If you need to add some spices in your relaxed holiday in Dalat, Hang Nga guesthouse (Widely known as Crazy house or Nhà Khùng by local people) is a wise choice. This place may offer some visions that go beyond your widest dream. “Crazy House,” is a piece of artwork designed by Vietnamese architect and impressionist Dang Viet Nga, this extraordinary building of non-rectilinear shapes has appeared in many international architectural journals and finally made its way to the list of the world’s ten most creative (or bizarre) buildings
The house is located at 3 Huynh Thuc Khang St., Ward 3, Dalat City, covering an area approximately 1,600m2. At first, the house was intentionally built as personal house but after 18 continuous years and 6 times filing, it has been recognized as a piece of art.
The “crazy house” resembles a tree with uneven windows, tunnel-shaped stairways. The base of the building is a tree, which can be seen especially from the outside. Huge tree trunks and branches try to make you believe that this is a tree-house. Both the exterior and the interior of the guesthouse are created and decorated with twisting organic forms and very few right angles.
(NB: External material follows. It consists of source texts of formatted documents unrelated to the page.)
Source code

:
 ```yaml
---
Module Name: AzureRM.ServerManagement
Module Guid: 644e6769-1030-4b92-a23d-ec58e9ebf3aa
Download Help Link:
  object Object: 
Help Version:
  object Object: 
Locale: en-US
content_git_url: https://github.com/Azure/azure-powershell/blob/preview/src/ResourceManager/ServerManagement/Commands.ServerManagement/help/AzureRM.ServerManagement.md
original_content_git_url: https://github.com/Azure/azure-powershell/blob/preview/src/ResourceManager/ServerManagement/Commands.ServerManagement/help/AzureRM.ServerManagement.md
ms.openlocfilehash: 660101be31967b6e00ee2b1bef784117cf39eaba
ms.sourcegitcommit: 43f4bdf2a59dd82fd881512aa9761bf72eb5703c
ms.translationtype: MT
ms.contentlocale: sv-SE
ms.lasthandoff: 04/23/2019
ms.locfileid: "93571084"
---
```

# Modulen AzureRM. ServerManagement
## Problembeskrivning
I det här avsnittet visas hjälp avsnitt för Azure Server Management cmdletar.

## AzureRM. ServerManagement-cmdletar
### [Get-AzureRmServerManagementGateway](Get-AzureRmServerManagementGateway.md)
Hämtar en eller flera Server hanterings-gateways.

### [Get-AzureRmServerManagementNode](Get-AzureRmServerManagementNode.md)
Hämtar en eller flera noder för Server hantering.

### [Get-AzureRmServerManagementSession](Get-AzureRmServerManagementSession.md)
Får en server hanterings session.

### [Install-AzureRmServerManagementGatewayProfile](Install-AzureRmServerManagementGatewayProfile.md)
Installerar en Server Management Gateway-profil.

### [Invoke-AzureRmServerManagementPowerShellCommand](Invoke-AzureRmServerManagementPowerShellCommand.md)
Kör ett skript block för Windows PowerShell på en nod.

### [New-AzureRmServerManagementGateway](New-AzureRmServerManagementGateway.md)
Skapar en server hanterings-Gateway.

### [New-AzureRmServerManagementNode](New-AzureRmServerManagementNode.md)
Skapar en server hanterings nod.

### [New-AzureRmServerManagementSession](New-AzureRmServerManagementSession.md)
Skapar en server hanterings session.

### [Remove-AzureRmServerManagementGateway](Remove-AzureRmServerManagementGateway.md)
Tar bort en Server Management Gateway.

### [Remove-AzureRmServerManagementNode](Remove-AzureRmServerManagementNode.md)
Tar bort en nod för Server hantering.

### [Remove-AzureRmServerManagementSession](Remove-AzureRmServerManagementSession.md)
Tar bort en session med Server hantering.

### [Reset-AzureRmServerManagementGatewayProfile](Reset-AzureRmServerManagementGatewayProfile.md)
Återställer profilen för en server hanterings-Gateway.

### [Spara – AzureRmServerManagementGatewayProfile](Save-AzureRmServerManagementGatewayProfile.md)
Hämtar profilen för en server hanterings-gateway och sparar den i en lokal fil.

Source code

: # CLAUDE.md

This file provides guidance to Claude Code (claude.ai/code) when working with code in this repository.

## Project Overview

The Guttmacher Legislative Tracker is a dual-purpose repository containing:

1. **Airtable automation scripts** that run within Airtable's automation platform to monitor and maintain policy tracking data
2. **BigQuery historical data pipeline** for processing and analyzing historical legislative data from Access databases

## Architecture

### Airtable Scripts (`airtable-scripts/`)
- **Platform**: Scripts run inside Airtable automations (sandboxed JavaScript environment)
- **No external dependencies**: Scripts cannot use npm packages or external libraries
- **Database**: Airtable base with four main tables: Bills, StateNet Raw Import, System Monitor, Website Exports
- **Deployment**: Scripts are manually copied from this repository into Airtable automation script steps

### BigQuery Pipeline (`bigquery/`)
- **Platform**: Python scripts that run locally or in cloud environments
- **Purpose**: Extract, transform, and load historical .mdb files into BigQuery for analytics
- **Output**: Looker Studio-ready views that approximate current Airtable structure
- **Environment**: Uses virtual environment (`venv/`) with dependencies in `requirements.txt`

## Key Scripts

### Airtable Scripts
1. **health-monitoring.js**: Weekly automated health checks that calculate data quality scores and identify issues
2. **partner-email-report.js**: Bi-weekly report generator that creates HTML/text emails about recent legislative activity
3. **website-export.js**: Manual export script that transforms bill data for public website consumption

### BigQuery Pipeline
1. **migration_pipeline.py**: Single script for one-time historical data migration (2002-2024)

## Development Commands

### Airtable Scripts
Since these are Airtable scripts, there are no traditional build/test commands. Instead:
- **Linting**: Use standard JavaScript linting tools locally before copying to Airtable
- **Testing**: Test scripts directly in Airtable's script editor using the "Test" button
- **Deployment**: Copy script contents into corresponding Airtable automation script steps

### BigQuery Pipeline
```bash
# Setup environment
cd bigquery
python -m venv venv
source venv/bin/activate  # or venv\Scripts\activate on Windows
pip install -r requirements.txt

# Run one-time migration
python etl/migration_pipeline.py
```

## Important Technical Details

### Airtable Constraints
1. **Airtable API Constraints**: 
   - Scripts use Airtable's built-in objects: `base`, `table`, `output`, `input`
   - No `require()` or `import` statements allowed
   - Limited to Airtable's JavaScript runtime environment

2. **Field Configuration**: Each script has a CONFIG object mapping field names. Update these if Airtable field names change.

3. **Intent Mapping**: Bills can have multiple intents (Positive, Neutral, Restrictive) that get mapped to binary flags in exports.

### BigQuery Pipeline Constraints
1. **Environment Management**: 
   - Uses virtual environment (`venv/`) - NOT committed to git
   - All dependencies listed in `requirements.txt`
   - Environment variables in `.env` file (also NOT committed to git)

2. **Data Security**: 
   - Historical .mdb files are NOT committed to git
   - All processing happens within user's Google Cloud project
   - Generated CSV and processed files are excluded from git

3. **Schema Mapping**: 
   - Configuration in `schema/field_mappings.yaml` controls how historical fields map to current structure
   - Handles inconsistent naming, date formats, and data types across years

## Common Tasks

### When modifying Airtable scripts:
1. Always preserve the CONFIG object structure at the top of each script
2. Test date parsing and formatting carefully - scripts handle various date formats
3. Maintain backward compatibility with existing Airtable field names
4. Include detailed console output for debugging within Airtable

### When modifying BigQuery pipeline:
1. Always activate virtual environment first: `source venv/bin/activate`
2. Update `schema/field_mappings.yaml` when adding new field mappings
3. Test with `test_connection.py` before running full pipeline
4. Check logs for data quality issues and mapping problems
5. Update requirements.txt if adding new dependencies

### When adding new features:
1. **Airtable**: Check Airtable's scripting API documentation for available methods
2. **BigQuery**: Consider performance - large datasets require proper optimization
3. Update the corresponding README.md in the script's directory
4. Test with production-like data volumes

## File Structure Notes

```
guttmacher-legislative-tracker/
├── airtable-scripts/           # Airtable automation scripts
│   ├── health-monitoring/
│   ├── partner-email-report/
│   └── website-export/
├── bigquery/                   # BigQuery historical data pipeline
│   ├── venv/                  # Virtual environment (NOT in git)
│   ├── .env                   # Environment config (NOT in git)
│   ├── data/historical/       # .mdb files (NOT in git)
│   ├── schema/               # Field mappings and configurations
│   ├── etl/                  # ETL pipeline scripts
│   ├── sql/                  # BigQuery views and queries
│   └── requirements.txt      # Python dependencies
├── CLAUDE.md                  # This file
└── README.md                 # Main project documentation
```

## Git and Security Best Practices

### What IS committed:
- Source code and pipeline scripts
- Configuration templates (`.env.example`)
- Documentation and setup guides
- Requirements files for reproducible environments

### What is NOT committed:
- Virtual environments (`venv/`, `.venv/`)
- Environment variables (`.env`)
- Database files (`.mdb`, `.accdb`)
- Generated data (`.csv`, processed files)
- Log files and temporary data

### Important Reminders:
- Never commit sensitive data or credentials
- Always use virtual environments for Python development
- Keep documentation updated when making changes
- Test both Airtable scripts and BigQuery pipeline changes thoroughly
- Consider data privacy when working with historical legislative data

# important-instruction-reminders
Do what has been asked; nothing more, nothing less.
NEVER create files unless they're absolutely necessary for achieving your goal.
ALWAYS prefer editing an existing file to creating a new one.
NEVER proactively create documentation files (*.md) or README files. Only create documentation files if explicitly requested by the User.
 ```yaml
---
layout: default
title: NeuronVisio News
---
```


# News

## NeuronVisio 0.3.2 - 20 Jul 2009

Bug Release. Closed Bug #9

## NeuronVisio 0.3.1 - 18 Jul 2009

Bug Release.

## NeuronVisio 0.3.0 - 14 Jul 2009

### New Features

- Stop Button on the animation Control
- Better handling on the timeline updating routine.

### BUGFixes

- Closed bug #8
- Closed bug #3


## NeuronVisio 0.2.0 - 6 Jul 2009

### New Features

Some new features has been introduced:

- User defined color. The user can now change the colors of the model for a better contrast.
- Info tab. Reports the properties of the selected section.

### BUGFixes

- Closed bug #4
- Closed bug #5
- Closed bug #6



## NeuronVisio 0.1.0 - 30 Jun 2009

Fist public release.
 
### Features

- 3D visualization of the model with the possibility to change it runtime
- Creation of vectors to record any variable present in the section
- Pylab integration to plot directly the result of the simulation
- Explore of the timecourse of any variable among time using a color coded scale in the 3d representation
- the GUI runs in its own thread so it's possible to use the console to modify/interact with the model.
Walking along the cave-shape hallways inside the house is not simply a visit but an exhilarating experience, a departure from the norm; wild mushrooms and spider webs popping up on your way is not unusual.
The guesthouse is really a spectacular construction with ten themed guest rooms such as the tiger room, the eagle room, the ant room and the kangaroo room… The walls of the tiger room, for instance, feature a large tiger with glowing red eyes; the kangaroo room incorporates a sculpted kangaroo with a fireplace in its belly, the fireplace in the eagle room is in the form of a giant eagle’s egg. Many of the rooms incorporate an added level of symbolism, with the animal theme connected to a particular nationality. For instance, Ms Nga describes the tiger room as representing “the strengths of the Chinese”, the eagle room as being “Big and Strong” like Americans and the ant room as representing the “Hard working Vietnamese”.
Furniture inside the rooms is handcrafted and sometimes even built into the rooms themselves to match the rooms’ nonlinear, organic shape. Stone decorations throughout the house depict animals such as bears, giraffes, frogs, spiders, and ants, along with natural elements such as mushrooms and spider webs. Stairways and hallways inside the building are designed to resemble tunnels and caves.
Far from the main purpose of a guest house, Hang Nga guest house is a great combination of art gallery, museum, church in fairy tales and cozy guest rooms. With a reasonable prices, it is worth for trying to experience strange feeling in this house when you arrive Dalat for one night. That will be something outstanding.